Hexagonal Architecture: the practical guide for a clean architecture

Did you ever face problems when comes the time to upgrade the stack of your software? Are you able to distinguish your functional tests from your integration ones? Migrating your legacy means rewriting everything from scratch?
Discover how the Hexagonal Architecture, a clean architecture pattern also known as Ports and Adapters, can help!


Business logic overboard!


In a previous experience, my team had to port an old application on a brand-new stack. The software was moving from an EAR/SQL app to a self-contained JAR using NoSQL. By studying it, we quickly realized that we had to redo the entire infrastructure. In fact, the only thing that didn’t have to change was the business logic. So, it makes sense to reuse it, right?

a classic layered architecture implementation
a classic layered architecture implementation

After a deeper look, the maven module named model was POJOs with only getters and setters, totally anemic… Although there is also service module, the business logic is shared across all the layers. It was drowned in a lot of technical code such as DAOs creation, Serialization, etc. There were no ways to extract the business logic! Some parts of it were relying on the technical behavior of the old framework we tried to remove. And why? Because there was no clean separation between the business logic and the technical code.

Separation of concerns: isolating the business logic

Picture of Rakicevic Nenad


The Hexagonal Architecture created by Alistair Cockburn ensures the re-usability of the business logic by making it technical-agnostic. So, changing the stack will have no impact on the domain code.

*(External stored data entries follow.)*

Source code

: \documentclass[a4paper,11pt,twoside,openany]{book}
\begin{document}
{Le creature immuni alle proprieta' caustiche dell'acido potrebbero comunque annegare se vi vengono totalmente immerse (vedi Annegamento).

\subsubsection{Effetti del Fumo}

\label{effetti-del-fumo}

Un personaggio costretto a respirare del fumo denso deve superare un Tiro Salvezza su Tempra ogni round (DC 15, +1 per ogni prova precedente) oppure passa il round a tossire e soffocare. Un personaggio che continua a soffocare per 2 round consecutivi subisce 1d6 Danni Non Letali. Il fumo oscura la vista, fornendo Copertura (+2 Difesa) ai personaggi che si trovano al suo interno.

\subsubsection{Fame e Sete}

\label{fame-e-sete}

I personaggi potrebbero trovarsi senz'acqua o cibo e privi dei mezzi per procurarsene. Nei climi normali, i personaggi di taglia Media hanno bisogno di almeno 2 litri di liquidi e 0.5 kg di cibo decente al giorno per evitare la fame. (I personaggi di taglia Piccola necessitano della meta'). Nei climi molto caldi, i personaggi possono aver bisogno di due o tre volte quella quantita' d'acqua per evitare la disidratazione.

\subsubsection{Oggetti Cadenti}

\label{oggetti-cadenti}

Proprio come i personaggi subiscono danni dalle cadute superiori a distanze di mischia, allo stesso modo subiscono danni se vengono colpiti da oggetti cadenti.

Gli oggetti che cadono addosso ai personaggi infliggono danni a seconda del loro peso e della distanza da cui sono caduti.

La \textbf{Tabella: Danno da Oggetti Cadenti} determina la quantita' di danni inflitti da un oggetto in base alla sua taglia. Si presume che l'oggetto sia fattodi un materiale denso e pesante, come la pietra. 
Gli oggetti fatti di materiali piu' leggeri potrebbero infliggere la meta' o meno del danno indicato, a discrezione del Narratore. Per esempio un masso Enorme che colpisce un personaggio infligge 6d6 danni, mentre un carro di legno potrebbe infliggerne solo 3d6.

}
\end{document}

One key concept of this architecture is to put all the business logic into a single place named the Domain. Let’s update the previous schema:

overview of a layered architecture
overview of a layered architecture

Important constraint: the domain depends on nothing but itself; this is the only way to ensure that the business logic is decoupled from the technical layers. How do we achieve that on the previous schema? The domain clearly depends on the persistence layer! Well, by using a pattern you may know: the inversion of control. By calling the domain the Hexagon, it will look like this:

Overview of a Hexagonal Architecture
Overview of a Hexagonal Architecture

The inversion of control was pretty magic, let’s see later how it works. Now you got an overview of what is the Hexagonal Architecture:

  • Only two worlds, inside and outside the Hexagon. Inside: all the business logic, Outside: the infrastructure – meaning all your technical code.
  • The dependencies always go from outside toward the inside of the Hexagon. It ensures the isolation of the business domain from the technical part.
  • One corollary of this is the Hexagon depends on nothing but itself. And not only regarding your own layers: It must not depend on any technical framework. That includes external annotations like Jackson or JPA.

No frameworks allowed in the domain (almost)

Picture of Drew Rae


Let me explain you a bit more the last point, which is a really important one. In another experience, my team had to port an application from the “classic” Spring framework to Spring Boot. The main (painful) problem we had: leveraging too much on the Spring Integration Tests to validate our functionalities. Furthermore, those functionalities were also too coupled with Spring.

At the first try of our Spring Boot migration, all functional tests were failing. We were not able to determine if the business logic was broken somewhere or if the reason was purely technical. We eventually figured out that it was an integration problem at test level. So we fixed all the tests one by one by crossing our fingers… Hoping the domain was still correct.

No framework used in the Hexagon means the business domain can be reused regardless the change of the technical stack. It will as well increase the testability of your domain since you no longer mix it with integration issues. And at the end, you’ll do real functional tests thanks to this constraint of the Hexagonal Architecture. This way the functional tests will directly interact with the Hexagon and only with it.

NOTE: In Maven, you can ensure this constraint using the enforcer plugin.

The Hexagonal Architecture Inversion of Control

Picture of Matheus Bertelli 


Remember the inversion of control? To ensure the isolation of the Hexagon, the dependencies on downstream layers have been inverted. The trick is in fact pretty simple as you can see:

Implementation of the Hexagonal Architecture
Implementation of the Hexagonal Architecture

The outside of the Hexagon (the infrastructure) is divided in two virtual parts, the left side and the right side. On the left, you got everything that will query the domain (the controller, the REST layer, etc.). And on the right, everything that will provide some information/services to the domain (persistence layer, third party services, etc.).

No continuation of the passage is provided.